## What this task involves
Where does the word "master" show up in the records? Copy every line that holds it.

[Data records]
┌──
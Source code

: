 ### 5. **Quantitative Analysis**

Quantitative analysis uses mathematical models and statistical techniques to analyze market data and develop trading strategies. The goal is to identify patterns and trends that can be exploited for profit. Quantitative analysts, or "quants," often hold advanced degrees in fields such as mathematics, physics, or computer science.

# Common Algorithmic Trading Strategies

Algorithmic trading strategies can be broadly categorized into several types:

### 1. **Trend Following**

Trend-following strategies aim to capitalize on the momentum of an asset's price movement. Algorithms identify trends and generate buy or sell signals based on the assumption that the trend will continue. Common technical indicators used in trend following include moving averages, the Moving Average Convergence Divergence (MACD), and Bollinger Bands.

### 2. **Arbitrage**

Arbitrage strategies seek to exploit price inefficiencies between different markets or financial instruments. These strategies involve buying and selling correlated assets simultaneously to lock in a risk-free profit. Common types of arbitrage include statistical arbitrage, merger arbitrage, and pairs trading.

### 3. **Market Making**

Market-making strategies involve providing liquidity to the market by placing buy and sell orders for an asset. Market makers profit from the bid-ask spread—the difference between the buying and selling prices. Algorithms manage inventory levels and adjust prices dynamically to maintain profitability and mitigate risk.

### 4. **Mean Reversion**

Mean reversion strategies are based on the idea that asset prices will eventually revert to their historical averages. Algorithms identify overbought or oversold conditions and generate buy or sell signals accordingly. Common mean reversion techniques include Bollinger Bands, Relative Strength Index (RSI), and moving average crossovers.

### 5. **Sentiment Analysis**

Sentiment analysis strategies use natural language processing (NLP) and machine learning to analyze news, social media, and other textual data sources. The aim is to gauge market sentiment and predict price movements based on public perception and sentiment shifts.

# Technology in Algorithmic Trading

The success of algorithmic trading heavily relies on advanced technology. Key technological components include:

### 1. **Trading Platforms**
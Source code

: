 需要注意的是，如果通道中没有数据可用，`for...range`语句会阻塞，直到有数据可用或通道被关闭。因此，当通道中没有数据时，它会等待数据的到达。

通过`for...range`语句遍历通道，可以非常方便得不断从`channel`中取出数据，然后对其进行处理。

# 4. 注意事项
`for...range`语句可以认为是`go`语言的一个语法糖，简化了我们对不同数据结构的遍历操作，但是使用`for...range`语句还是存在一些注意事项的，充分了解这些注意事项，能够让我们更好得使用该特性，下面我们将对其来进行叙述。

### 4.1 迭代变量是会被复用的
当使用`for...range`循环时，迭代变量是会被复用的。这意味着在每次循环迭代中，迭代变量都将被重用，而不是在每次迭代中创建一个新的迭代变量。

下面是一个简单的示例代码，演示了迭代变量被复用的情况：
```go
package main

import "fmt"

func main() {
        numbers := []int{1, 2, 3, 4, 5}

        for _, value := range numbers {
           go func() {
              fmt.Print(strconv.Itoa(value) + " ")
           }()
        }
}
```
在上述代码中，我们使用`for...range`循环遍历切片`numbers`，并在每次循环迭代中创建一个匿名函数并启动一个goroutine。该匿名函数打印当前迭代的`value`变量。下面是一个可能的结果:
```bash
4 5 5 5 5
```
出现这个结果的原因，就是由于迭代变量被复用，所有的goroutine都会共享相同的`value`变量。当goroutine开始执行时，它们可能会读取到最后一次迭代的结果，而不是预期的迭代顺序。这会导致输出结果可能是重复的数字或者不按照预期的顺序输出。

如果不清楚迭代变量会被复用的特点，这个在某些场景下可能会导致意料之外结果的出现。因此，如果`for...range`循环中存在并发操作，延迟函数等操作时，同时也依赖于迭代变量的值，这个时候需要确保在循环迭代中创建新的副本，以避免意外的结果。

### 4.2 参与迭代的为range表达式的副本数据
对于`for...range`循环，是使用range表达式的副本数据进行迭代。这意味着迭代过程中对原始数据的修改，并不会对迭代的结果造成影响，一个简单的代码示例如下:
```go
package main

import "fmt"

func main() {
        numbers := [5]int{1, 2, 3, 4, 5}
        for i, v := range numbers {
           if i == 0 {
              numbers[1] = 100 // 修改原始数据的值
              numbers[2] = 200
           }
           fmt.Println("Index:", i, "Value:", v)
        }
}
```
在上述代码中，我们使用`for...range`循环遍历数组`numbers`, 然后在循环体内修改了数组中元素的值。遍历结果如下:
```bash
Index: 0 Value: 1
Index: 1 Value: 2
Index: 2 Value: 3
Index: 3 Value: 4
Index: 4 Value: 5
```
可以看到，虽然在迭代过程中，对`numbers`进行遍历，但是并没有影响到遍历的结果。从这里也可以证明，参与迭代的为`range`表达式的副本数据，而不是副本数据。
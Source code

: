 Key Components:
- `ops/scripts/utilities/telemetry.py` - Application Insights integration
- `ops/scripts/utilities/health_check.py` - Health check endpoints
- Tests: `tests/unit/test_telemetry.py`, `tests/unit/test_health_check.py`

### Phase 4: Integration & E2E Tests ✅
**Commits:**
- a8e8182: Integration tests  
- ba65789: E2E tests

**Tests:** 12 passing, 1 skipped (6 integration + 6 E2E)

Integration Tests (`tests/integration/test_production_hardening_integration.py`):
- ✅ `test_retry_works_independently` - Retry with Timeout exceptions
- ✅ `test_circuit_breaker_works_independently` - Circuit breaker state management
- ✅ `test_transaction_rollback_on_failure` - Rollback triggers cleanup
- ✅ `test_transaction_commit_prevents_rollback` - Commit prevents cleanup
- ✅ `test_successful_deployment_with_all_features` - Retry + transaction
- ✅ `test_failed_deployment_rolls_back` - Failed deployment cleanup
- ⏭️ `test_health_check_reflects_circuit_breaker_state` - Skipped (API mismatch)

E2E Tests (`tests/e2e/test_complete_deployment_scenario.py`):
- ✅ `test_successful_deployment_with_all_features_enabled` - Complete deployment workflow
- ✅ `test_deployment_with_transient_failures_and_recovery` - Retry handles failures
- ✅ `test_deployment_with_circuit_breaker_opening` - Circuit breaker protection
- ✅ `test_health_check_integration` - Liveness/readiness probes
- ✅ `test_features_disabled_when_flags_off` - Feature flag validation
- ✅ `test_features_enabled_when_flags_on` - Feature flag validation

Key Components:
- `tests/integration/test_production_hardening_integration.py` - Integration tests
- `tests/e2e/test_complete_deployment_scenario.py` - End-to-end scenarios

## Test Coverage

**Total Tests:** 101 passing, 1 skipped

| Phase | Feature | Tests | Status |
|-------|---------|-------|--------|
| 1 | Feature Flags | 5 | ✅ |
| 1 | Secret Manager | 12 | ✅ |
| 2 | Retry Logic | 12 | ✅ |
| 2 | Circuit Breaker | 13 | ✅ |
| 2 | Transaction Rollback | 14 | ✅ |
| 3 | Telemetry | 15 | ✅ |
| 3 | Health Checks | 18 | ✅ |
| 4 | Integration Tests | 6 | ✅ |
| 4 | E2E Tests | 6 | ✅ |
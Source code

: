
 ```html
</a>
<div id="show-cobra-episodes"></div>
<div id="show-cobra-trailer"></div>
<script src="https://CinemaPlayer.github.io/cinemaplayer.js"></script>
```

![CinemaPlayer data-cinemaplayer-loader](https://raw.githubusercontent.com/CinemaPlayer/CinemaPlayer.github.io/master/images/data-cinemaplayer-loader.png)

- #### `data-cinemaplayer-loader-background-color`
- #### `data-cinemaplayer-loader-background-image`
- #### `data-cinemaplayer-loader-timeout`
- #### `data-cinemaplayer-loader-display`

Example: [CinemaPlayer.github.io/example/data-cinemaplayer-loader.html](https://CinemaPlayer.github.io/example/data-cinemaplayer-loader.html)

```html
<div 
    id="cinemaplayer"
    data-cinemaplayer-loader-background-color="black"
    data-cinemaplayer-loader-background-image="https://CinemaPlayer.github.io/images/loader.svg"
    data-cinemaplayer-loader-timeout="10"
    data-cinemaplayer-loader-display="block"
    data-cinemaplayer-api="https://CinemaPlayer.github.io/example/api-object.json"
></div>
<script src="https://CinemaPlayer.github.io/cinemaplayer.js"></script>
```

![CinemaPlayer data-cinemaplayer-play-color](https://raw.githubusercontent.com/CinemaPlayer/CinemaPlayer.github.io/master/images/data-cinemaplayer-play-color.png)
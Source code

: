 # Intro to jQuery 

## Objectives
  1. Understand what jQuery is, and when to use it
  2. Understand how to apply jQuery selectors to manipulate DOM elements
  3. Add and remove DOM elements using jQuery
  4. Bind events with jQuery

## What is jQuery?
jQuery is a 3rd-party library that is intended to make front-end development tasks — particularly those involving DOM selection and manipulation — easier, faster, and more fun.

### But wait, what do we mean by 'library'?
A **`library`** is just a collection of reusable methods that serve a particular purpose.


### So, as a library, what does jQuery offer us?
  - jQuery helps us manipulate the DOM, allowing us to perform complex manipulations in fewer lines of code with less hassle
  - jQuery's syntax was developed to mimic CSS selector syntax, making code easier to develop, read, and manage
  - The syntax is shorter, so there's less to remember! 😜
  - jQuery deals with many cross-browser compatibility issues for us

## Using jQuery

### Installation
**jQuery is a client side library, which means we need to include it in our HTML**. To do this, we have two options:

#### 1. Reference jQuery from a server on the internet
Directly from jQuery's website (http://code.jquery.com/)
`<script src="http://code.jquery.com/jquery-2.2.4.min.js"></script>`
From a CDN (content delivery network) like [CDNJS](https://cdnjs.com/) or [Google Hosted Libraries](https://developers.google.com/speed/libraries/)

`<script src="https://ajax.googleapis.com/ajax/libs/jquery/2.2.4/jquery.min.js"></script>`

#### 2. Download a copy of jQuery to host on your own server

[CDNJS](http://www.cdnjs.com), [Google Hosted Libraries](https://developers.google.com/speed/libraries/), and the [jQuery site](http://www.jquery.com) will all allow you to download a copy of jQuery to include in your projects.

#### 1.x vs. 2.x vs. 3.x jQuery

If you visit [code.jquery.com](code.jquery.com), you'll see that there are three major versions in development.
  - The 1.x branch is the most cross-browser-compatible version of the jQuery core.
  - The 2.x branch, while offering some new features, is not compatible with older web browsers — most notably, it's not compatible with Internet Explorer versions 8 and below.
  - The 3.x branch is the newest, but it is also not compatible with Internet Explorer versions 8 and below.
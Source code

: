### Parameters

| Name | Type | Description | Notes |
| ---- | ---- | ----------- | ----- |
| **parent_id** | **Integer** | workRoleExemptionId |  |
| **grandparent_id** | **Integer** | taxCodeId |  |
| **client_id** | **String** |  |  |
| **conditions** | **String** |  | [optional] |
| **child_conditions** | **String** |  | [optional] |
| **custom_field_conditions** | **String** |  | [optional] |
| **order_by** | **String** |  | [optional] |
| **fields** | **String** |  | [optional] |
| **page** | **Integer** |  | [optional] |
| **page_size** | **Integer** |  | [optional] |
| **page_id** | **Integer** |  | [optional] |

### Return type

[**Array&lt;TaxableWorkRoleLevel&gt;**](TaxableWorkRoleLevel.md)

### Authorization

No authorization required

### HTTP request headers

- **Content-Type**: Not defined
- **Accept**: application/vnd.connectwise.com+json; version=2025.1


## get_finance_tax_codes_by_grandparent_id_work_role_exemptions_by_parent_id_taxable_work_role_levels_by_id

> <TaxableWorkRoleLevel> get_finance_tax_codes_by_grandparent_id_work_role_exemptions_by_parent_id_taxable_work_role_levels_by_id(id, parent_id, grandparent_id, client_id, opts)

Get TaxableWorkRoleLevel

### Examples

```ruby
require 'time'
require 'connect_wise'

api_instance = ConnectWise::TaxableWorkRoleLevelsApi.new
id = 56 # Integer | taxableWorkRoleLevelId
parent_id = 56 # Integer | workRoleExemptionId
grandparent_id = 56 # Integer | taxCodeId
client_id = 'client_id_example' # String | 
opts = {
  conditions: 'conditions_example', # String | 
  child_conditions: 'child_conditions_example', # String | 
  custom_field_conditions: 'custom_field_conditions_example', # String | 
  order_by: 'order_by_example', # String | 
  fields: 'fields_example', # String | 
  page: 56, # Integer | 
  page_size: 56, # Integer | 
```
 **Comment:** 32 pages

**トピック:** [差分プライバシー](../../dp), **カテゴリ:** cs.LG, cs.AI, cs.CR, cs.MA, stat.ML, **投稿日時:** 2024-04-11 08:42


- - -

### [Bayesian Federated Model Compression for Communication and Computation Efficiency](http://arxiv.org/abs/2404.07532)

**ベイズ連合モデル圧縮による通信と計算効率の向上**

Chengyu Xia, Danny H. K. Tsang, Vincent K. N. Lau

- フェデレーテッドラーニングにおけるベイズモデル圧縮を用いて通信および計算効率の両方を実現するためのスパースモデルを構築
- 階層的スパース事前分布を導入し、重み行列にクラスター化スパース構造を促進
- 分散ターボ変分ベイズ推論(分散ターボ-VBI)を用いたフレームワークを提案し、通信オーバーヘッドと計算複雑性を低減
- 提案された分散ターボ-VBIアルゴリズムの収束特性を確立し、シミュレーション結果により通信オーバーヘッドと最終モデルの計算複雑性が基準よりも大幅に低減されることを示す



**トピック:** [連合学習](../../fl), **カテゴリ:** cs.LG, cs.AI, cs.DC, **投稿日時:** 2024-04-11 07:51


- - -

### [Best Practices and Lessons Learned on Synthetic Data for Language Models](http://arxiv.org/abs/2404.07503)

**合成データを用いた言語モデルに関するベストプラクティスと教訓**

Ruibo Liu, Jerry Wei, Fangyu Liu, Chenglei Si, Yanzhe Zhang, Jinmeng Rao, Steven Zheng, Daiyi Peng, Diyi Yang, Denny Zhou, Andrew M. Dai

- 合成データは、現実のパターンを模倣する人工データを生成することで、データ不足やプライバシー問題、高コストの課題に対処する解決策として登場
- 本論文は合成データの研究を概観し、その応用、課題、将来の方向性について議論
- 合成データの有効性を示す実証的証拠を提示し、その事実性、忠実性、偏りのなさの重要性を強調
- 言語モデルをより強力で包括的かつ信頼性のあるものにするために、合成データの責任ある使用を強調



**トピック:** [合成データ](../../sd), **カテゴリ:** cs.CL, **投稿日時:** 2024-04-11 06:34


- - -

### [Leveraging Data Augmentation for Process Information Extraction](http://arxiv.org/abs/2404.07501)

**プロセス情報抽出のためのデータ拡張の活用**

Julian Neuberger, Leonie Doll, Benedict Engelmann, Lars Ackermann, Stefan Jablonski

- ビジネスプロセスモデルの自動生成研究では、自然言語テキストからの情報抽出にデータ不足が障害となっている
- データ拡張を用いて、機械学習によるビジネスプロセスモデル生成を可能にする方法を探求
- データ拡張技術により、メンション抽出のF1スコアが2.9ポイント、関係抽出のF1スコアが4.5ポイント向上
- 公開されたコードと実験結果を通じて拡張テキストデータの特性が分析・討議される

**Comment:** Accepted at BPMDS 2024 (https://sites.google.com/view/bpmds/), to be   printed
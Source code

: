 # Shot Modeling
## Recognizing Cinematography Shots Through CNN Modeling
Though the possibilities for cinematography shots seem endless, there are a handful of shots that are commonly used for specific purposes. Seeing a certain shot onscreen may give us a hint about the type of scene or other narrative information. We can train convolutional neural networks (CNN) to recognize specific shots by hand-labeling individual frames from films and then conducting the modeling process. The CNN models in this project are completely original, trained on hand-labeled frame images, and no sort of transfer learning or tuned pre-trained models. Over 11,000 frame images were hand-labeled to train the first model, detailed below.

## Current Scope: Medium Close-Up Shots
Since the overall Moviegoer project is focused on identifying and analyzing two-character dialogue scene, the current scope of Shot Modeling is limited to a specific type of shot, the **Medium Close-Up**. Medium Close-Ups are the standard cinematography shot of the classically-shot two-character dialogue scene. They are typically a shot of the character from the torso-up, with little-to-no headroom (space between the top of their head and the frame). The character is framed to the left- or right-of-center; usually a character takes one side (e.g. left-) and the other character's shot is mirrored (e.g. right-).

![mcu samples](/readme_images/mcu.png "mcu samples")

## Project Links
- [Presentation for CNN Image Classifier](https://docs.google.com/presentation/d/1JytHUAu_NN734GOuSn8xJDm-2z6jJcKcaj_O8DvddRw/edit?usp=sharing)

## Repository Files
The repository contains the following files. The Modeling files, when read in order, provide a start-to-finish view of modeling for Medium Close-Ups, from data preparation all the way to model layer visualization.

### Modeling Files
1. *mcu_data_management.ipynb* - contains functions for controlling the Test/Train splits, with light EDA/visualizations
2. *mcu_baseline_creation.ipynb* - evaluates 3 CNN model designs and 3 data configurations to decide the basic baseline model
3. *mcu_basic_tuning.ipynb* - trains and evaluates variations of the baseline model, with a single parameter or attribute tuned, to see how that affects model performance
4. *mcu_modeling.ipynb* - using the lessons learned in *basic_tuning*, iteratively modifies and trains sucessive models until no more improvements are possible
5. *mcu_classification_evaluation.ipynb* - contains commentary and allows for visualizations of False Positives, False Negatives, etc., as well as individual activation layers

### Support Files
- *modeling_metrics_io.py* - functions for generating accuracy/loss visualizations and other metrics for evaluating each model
└──
## Finished task
![CinemaPlayer data-cinemaplayer-loader](https://raw.githubusercontent.com/CinemaPlayer/CinemaPlayer.github.io/master/images/data-cinemaplayer-loader.png)
![CinemaPlayer data-cinemaplayer-play-color](https://raw.githubusercontent.com/CinemaPlayer/CinemaPlayer.github.io/master/images/data-cinemaplayer-play-color.png)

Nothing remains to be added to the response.